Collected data
***

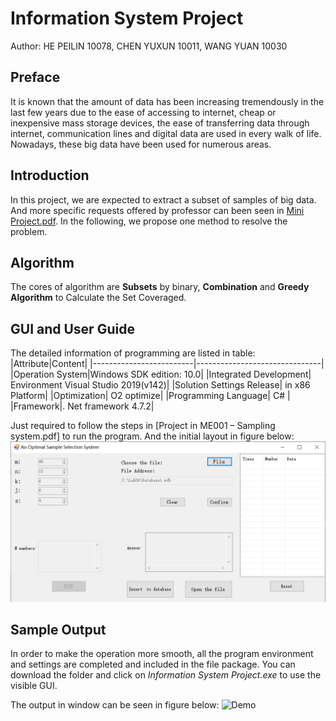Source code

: # Information System Project

Author: HE PEILIN 10078,
        CHEN YUXUN 10011,
        WANG YUAN 10030

## Preface

It is known that the amount of data has been increasing tremendously in the last few years due to the ease of accessing to internet, cheap or inexpensive mass storage devices, the ease of transferring data through internet, communication lines and digital data are used in every walk of life. Nowadays, these big data have been used for numerous areas.  

## Introduction

In this project, we are expected to extract a subset of samples of big data. And more specific requests offered by professor can been seen in [Mini Project.pdf](/Information%20System%20Project/Mini%20Project.pdf). In the following, we propose one method to resolve the problem.  

## Algorithm

The cores of algorithm are **Subsets** by binary, **Combination** and **Greedy Algorithm** to Calculate the Set Coveraged.

## GUI and User Guide

The detailed information of programming are listed in table:
|Attribute|Content|
|-------------------------|-------------------------------|
|Operation System|Windows SDK edition: 10.0|
|Integrated Development| Environment Visual Studio 2019(v142)|
|Solution Settings Release| in x86 Platform|
|Optimization| O2 optimize|
|Programming Language| C# |
|Framework|. Net framework 4.7.2|

Just required to follow the steps in [Project in ME001 – Sampling system.pdf] to run the program.
And the initial layout in figure below:
![GUI](/Information%20System%20Project/min-report/images/step.png)

## Sample Output

In order to make the operation more smooth, all the program environment
and settings are completed and included in the file package. You can download the folder and click on *Information System Project.exe* to use the visible GUI.

The output in window can be seen in figure below:
![Demo](/Information%20System%20Project/Demo.gif)

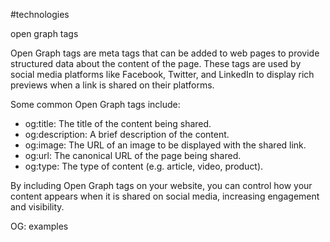 #technologies 

open graph tags 

Open Graph tags are meta tags that can be added to web pages to provide structured data about the content of the page. These tags are used by social media platforms like Facebook, Twitter, and LinkedIn to display rich previews when a link is shared on their platforms.

Some common Open Graph tags include:

- og:title: The title of the content being shared.
- og:description: A brief description of the content.
- og:image: The URL of an image to be displayed with the shared link.
- og:url: The canonical URL of the page being shared.
- og:type: The type of content (e.g. article, video, product).

By including Open Graph tags on your website, you can control how your content appears when it is shared on social media, increasing engagement and visibility.

OG: examples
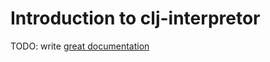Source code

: # Introduction to clj-interpretor

TODO: write [great documentation](http://jacobian.org/writing/great-documentation/what-to-write/)
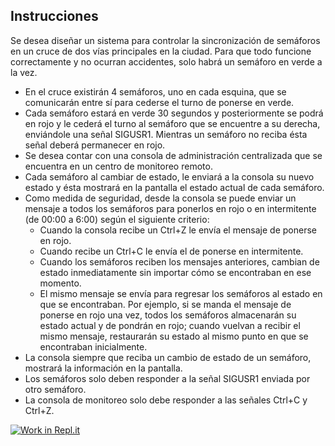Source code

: ## Instrucciones

Se desea diseñar un sistema para controlar la sincronización de semáforos en un cruce de dos vías principales en la ciudad. Para que todo funcione correctamente y no ocurran accidentes, solo habrá un semáforo en verde a la vez.

* En el cruce existirán 4 semáforos, uno en cada esquina, que se comunicarán entre sí para cederse el turno de ponerse en verde.
* Cada semáforo estará en verde 30 segundos y posteriormente se podrá en rojo y le cederá el turno al semáforo que se encuentre a su derecha, enviándole una señal SIGUSR1. Mientras un semáforo no reciba ésta señal deberá permanecer en rojo.
* Se desea contar con una consola de administración centralizada que se encuentra en un centro de monitoreo remoto.
* Cada semáforo al cambiar de estado, le enviará a la consola su nuevo estado y ésta mostrará en la pantalla el estado actual de cada semáforo.
* Como medida de seguridad, desde la consola se puede enviar un mensaje a todos los semáforos para ponerlos en rojo o en intermitente (de 00:00 a 6:00) según el siguiente criterio:
    * Cuando la consola recibe un Ctrl+Z le envía el mensaje de ponerse en rojo.
    * Cuando recibe un Ctrl+C le envía el de ponerse en intermitente.
    * Cuando los semáforos reciben los mensajes anteriores, cambian de estado inmediatamente sin importar cómo se encontraban en ese momento.
    * El mismo mensaje se envía para regresar los semáforos al estado en que se encontraban. Por ejemplo, si se manda el mensaje de ponerse en rojo una vez, todos los semáforos almacenarán su estado actual y de pondrán en rojo; cuando vuelvan a recibir el mismo mensaje, restaurarán su estado al mismo punto en que se encontraban inicialmente.
* La consola siempre que reciba un cambio de estado de un semáforo, mostrará la información en la pantalla.
* Los semáforos solo deben responder a la señal SIGUSR1 enviada por otro semáforo.
* La consola de monitoreo solo debe responder a las señales Ctrl+C y Ctrl+Z.

[![Work in Repl.it](https://classroom.github.com/assets/work-in-replit-14baed9a392b3a25080506f3b7b6d57f295ec2978f6f33ec97e36a161684cbe9.svg)](https://classroom.github.com/online_ide?assignment_repo_id=293115&assignment_repo_type=GroupAssignmentRepo)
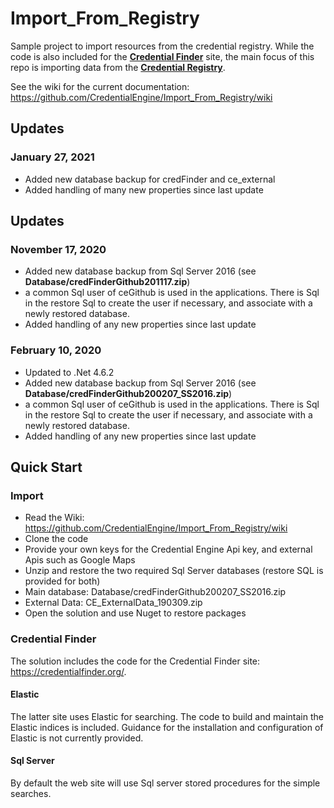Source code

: # Import_From_Registry
Sample project to import resources from the credential registry. While the code is also included for the [**Credential Finder**](https://credentialfinder.org/) site, the main focus of this repo is importing data from the [**Credential Registry**](https://credreg.net/). 

See the wiki for the current documentation: https://github.com/CredentialEngine/Import_From_Registry/wiki

## Updates
### January 27, 2021
- Added new database backup for credFinder and ce_external
- Added handling of many new properties since last update

## Updates
### November 17, 2020
- Added new database backup from Sql Server 2016 (see **Database/credFinderGithub201117.zip**)
- a common Sql user of ceGithub is used in the applications. There is Sql in the restore Sql to create the user if necessary, and associate with a newly restored database. 
- Added handling of any new properties since last update

### February 10, 2020
- Updated to .Net 4.6.2
- Added new database backup from Sql Server 2016 (see **Database/credFinderGithub200207_SS2016.zip**)
- a common Sql user of ceGithub is used in the applications. There is Sql in the restore Sql to create the user if necessary, and associate with a newly restored database. 
- Added handling of any new properties since last update


## Quick Start
### Import
- Read the Wiki: https://github.com/CredentialEngine/Import_From_Registry/wiki
- Clone the code
- Provide your own keys for the Credential Engine Api key, and external Apis such as Google Maps 
- Unzip and restore the two required Sql Server databases (restore SQL is provided for both)
- Main database: Database/credFinderGithub200207_SS2016.zip  
- External Data: CE_ExternalData_190309.zip
- Open the solution and use Nuget to restore packages 

### Credential Finder
The solution includes the code for the Credential Finder site: https://credentialfinder.org/.
#### Elastic
The latter site uses Elastic for searching. The code to build and maintain the Elastic indices is included. 
Guidance for the installation and configuration of Elastic is not currently provided. 
#### Sql Server
By default the web site will use Sql server stored procedures for the simple searches. 

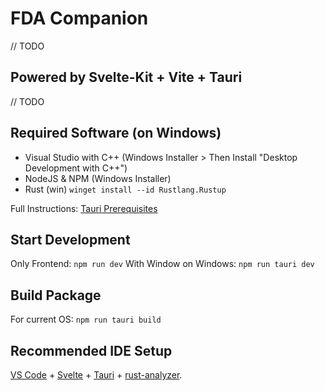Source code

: # FDA Companion

// TODO

## Powered by Svelte-Kit + Vite + Tauri

// TODO

## Required Software (on Windows)

- Visual Studio with C++ (Windows Installer > Then Install "Desktop Development with C++")
- NodeJS & NPM (Windows Installer)
- Rust (win) `winget install --id Rustlang.Rustup`

Full Instructions: [Tauri Prerequisites](https://tauri.app/v1/guides/getting-started/prerequisites)

## Start Development

Only Frontend:
`npm run dev`
With Window on Windows:
`npm run tauri dev`

## Build Package

For current OS:
`npm run tauri build`

## Recommended IDE Setup

[VS Code](https://code.visualstudio.com/) + [Svelte](https://marketplace.visualstudio.com/items?itemName=svelte.svelte-vscode) + [Tauri](https://marketplace.visualstudio.com/items?itemName=tauri-apps.tauri-vscode) + [rust-analyzer](https://marketplace.visualstudio.com/items?itemName=rust-lang.rust-analyzer).
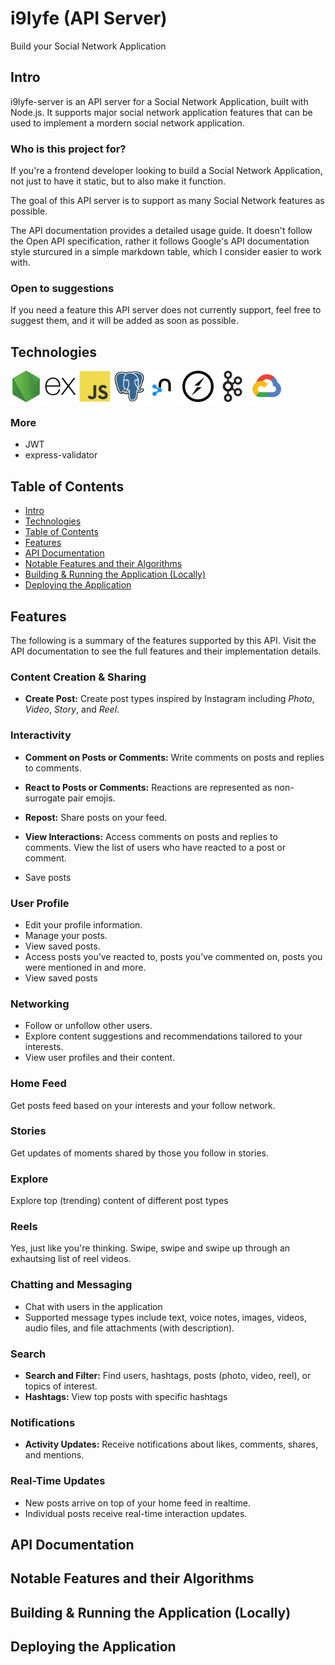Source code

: # i9lyfe (API Server)

Build your Social Network Application

## Intro

i9lyfe-server is an API server for a Social Network Application, built with Node.js. It supports major social network application features that can be used to implement a mordern social network application.

### Who is this project for?

If you're a frontend developer looking to build a Social Network Application, not just to have it static, but to also make it function.

The goal of this API server is to support as many Social Network features as possible.

The API documentation provides a detailed usage guide. It doesn't follow the Open API specification, rather it follows Google's API documentation style sturcured in a simple markdown table, which I consider easier to work with.

### Open to suggestions

If you need a feature this API server does not currently support, feel free to suggest them, and it will be added as soon as possible.

## Technologies

<div style="display: flex;">
<img style="margin-right: 5px" alt="nodejs" width="50" src="./attachments/tech-icons/nodejs-original.svg" />
<img style="margin-right: 5px" alt="express" width="50" src="./attachments/tech-icons/express-original.svg" />
<img style="margin-right: 5px" alt="javascript" width="50" src="./attachments/tech-icons/javascript-original.svg" />
<img style="margin-right: 5px" alt="postgresql" width="50" src="./attachments/tech-icons/postgresql-original.svg" />
<img style="margin-right: 5px" alt="neo4j" width="50" src="./attachments/tech-icons/neo4j-original.svg" />
<img style="margin-right: 5px" alt="socket.io" width="50" src="./attachments/tech-icons/socketio-original.svg" />
<img style="margin-right: 5px" alt="apachekafka" width="50" src="./attachments/tech-icons/apachekafka-original.svg" />
<img style="margin-right: 5px" alt="googlecloud" width="50" src="./attachments/tech-icons/googlecloud-original.svg" />
</div>

### More

- JWT
- express-validator

## Table of Contents

- [Intro](#intro)
- [Technologies](#technologies)
- [Table of Contents](#table-of-contents)
- [Features](#features)
- [API Documentation](#api-documentation)
- [Notable Features and their Algorithms](#notable-features-and-their-algorithms)
- [Building & Running the Application (Locally)](#building--running-the-application-locally)
- [Deploying the Application](#deploying-the-application)

## Features

The following is a summary of the features supported by this API. Visit the API documentation to see the full features and their implementation details.

### Content Creation & Sharing

- **Create Post:** Create post types inspired by Instagram including *Photo*, *Video*, *Story*, and *Reel*.

### Interactivity

- **Comment on Posts or Comments:** Write comments on posts and replies to comments. 

- **React to Posts or Comments:** Reactions are represented as non-surrogate pair emojis.  
- **Repost:** Share posts on your feed.  
- **View Interactions:** Access comments on posts and replies to comments. View the list of users who have reacted to a post or comment.
- Save posts

### User Profile

- Edit your profile information.  
- Manage your posts.
- View saved posts.  
- Access posts you’ve reacted to, posts you've commented on, posts you were mentioned in and more.
- View saved posts

### Networking

- Follow or unfollow other users.  
- Explore content suggestions and recommendations tailored to your interests.  
- View user profiles and their content.

### Home Feed

Get posts feed based on your interests and your follow network.

### Stories

Get updates of moments shared by those you follow in stories.

### Explore

Explore top (trending) content of different post types

### Reels

Yes, just like you're thinking. Swipe, swipe and swipe up through an exhautsing list of reel videos.

### Chatting and Messaging

- Chat with users in the application
- Supported message types include text, voice notes, images, videos, audio files, and file attachments (with description).

### Search

- **Search and Filter:** Find users, hashtags, posts (photo, video, reel), or topics of interest.  
- **Hashtags:** View top posts with specific hashtags

### Notifications

- **Activity Updates:** Receive notifications about likes, comments, shares, and mentions.

### Real-Time Updates

- New posts arrive on top of your home feed in realtime.
- Individual posts receive real-time interaction updates.

## API Documentation

## Notable Features and their Algorithms

## Building & Running the Application (Locally)

## Deploying the Application
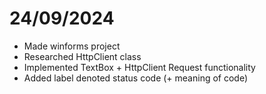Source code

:﻿# 24/09/2024
- Made winforms project
- Researched HttpClient class
- Implemented TextBox + HttpClient Request functionality
- Added label denoted status code (+ meaning of code)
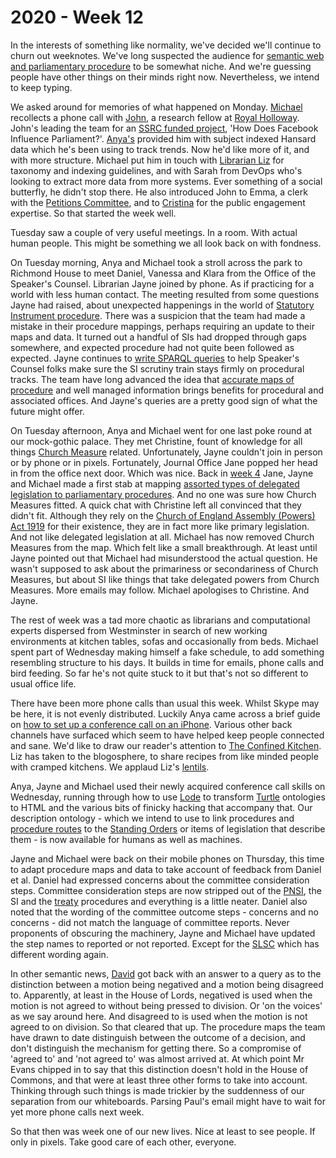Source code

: # 2020 - Week 12

In the interests of something like normality, we've decided we'll continue to churn out weeknotes. We've long suspected the audience for [semantic web and parliamentary procedure](https://www.slideshare.net/UKParliData/what-would-erskine-may-do) to be somewhat niche. And we're guessing people have other things on their minds right now. Nevertheless, we intend to keep typing.

We asked around for memories of what happened on Monday. [Michael](https://twitter.com/fantasticlife) recollects a phone call with [John](https://twitter.com/jb_tweets), a research fellow at [Royal Holloway](https://www.royalholloway.ac.uk/). John's leading the team for an [SSRC funded project](https://www.ssrc.org/fellowships/view/social-media-and-democracy-research-grants/grantees/), 'How Does Facebook Influence Parliament?'. [Anya's](https://twitter.com/bitten_) provided him with subject indexed Hansard data which he's been using to track trends. Now he'd like more of it, and with more structure. Michael put him in touch with [Librarian Liz](https://twitter.com/greensideknits) for taxonomy and indexing guidelines, and with Sarah from DevOps who's looking to extract more data from more systems. Ever something of a social butterfly, he didn't stop there. He also introduced John to Emma, a clerk with the [Petitions Committee](https://committees.parliament.uk/committee/326/petitions-committee/), and to [Cristina](https://twitter.com/estrangeirada) for the public engagement expertise. So that started the week well.

Tuesday saw a couple of very useful meetings. In a room. With actual human people. This might be something we all look back on with fondness. 

On Tuesday morning, Anya and Michael took a stroll across the park to Richmond House to meet Daniel, Vanessa and Klara from the Office of the Speaker's Counsel. Librarian Jayne joined by phone. As if practicing for a world with less human contact. The meeting resulted from some questions Jayne had raised, about unexpected happenings in the world of [Statutory Instrument procedure](https://ukparliament.github.io/ontologies/procedure/procedure-ontology.html#flowcharts). There was a suspicion that the team had made a mistake in their procedure mappings, perhaps requiring an update to their maps and data. It turned out a handful of SIs had dropped through gaps somewhere, and expected procedure had not quite been followed as expected. Jayne continues to [write SPARQL queries](https://ukparliament.github.io/ontologies/procedure/meta/queries/) to help Speaker's Counsel folks make sure the SI scrutiny train stays firmly on procedural tracks. The team have long advanced the idea that [accurate maps of procedure](https://ukparliament.github.io/ontologies/procedure/procedure-ontology.html#flowcharts) and well managed information brings benefits for procedural and associated offices. And Jayne's queries are a pretty good sign of what the future might offer. 

On Tuesday afternoon, Anya and Michael went for one last poke round at our mock-gothic palace. They met Christine, fount of knowledge for all things [Church Measure](https://www.parliament.uk/site-information/glossary/church-of-england-measures/) related. Unfortunately, Jayne couldn't join in person or by phone or in pixels. Fortunately, Journal Office Jane popped her head in from the office next door. Which was nice. Back in [week 4](https://ukparliament.github.io/ontologies/meta/weeknotes/2020/04/) Jane, Jayne and Michael made a first stab at mapping [assorted types of delegated legislation to parliamentary procedures](https://github.com/ukparliament/ontologies/blob/master/legislation/delegated-legislation/delegated-legislation.pdf). And no one was sure how Church Measures fitted. A quick chat with Christine left all convinced that they didn't fit. Although they rely on the [Church of England Assembly (Powers) Act 1919](http://www.legislation.gov.uk/ukpga/Geo5/9-10/76/contents) for their existence, they are in fact more like primary legislation. And not like delegated legislation at all. Michael has now removed Church Measures from the map. Which felt like a small breakthrough. At least until Jayne pointed out that Michael had misunderstood the actual question. He wasn't supposed to ask about the primariness or secondariness of Church Measures, but about SI like things that take delegated powers from Church Measures. More emails may follow. Michael apologises to Christine. And Jayne.

The rest of week was a tad more chaotic as librarians and computational experts dispersed from Westminster in search of new working environments at kitchen tables, sofas and occasionally from beds. Michael spent part of Wednesday making himself a fake schedule, to add something resembling structure to his days. It builds in time for emails, phone calls and bird feeding. So far he's not quite stuck to it but that's not so different to usual office life.

There have been more phone calls than usual this week. Whilst Skype may be here, it is not evenly distributed. Luckily Anya came across a brief guide on [how to set up a conference call on an iPhone](https://support.bell.ca/Mobility/Smartphones_and_mobile_internet/How_to_set_up_a_conference_call_on_an_iPhone). Various other back channels have surfaced which seem to have helped keep people connected and sane. We'd like to draw our reader's attention to [The Confined Kitchen](https://confinedkitchen.blogspot.com). Liz has taken to the blogosphere, to share recipes from like minded people with cramped kitchens. We applaud Liz's [lentils](https://confinedkitchen.blogspot.com/2020/03/lentils-and-nostalgia.html).

Anya, Jayne and Michael used their newly acquired conference call skills on Wednesday, running through how to use [Lode](https://essepuntato.it/lode/) to transform [Turtle](https://en.wikipedia.org/wiki/Turtle_(syntax)) ontologies to HTML and the various bits of finicky hacking that accompany that. Our description ontology - which we intend to use to link procedures and [procedure routes](https://ukparliament.github.io/ontologies/procedure/procedure-ontology.html#d4e164) to the [Standing Orders](http://standing-orders.herokuapp.com/) or items of legislation that describe them - is now available for humans as well as machines.

Jayne and Michael were back on their mobile phones on Thursday, this time to adapt procedure maps and data to take account of feedback from Daniel et al. Daniel had expressed concerns about the committee consideration steps. Committee consideration steps are now stripped out of the [PNSI](https://ukparliament.github.io/ontologies/procedure/flowcharts/proposed-negative-sis/proposed-negative-sis.pdf), the SI and the [treaty](https://ukparliament.github.io/ontologies/procedure/flowcharts/crag-treaties/crag-treaties.pdf) procedures and everything is a little neater. Daniel also noted that the wording of the committee outcome steps - concerns and no concerns - did not match the language of committee reports. Never proponents of obscuring the machinery, Jayne and Michael have updated the step names to reported or not reported. Except for the [SLSC](https://committees.parliament.uk/committee/255/secondary-legislation-scrutiny-committee/) which has different wording again.

In other semantic news, [David](https://twitter.com/clerkly) got back with an answer to a query as to the distinction between a motion being negatived and a motion being disagreed to. Apparently, at least in the House of Lords, negatived is used when the motion is not agreed to without being pressed to division. Or 'on the voices' as we say around here. And disagreed to is used when the motion is not agreed to on division. So that cleared that up. The procedure maps the team have drawn to date distinguish between the outcome of a decision, and don't distinguish the mechanism for getting there. So a compromise of 'agreed to' and 'not agreed to' was almost arrived at. At which point Mr Evans chipped in to say that this distinction doesn't hold in the House of Commons, and that were at least three other forms to take into account. Thinking through such things is made trickier by the suddenness of our separation from our whiteboards. Parsing Paul's email might have to wait for yet more phone calls next week.

So that then was week one of our new lives. Nice at least to see people. If only in pixels. Take good care of each other, everyone.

***

In the records above, find the line with "## Sample Output" and the line with "ponerse en verde."; please transcribe exactly those two lines and all lines between them, omitting any picture.

## Sample Output

In order to make the operation more smooth, all the program environment
and settings are completed and included in the file package. You can download the folder and click on *Information System Project.exe* to use the visible GUI.

The output in window can be seen in figure below:
![Demo](/Information%20System%20Project/Demo.gif)

 #technologies 

open graph tags 

Open Graph tags are meta tags that can be added to web pages to provide structured data about the content of the page. These tags are used by social media platforms like Facebook, Twitter, and LinkedIn to display rich previews when a link is shared on their platforms.

Some common Open Graph tags include:

- og:title: The title of the content being shared.
- og:description: A brief description of the content.
- og:image: The URL of an image to be displayed with the shared link.
- og:url: The canonical URL of the page being shared.
- og:type: The type of content (e.g. article, video, product).

By including Open Graph tags on your website, you can control how your content appears when it is shared on social media, increasing engagement and visibility.

OG: examples
Source code

: # Introduction to clj-interpretor

TODO: write [great documentation](http://jacobian.org/writing/great-documentation/what-to-write/)
Source code

: ## Instrucciones

Se desea diseñar un sistema para controlar la sincronización de semáforos en un cruce de dos vías principales en la ciudad. Para que todo funcione correctamente y no ocurran accidentes, solo habrá un semáforo en verde a la vez.

* En el cruce existirán 4 semáforos, uno en cada esquina, que se comunicarán entre sí para cederse el turno de ponerse en verde.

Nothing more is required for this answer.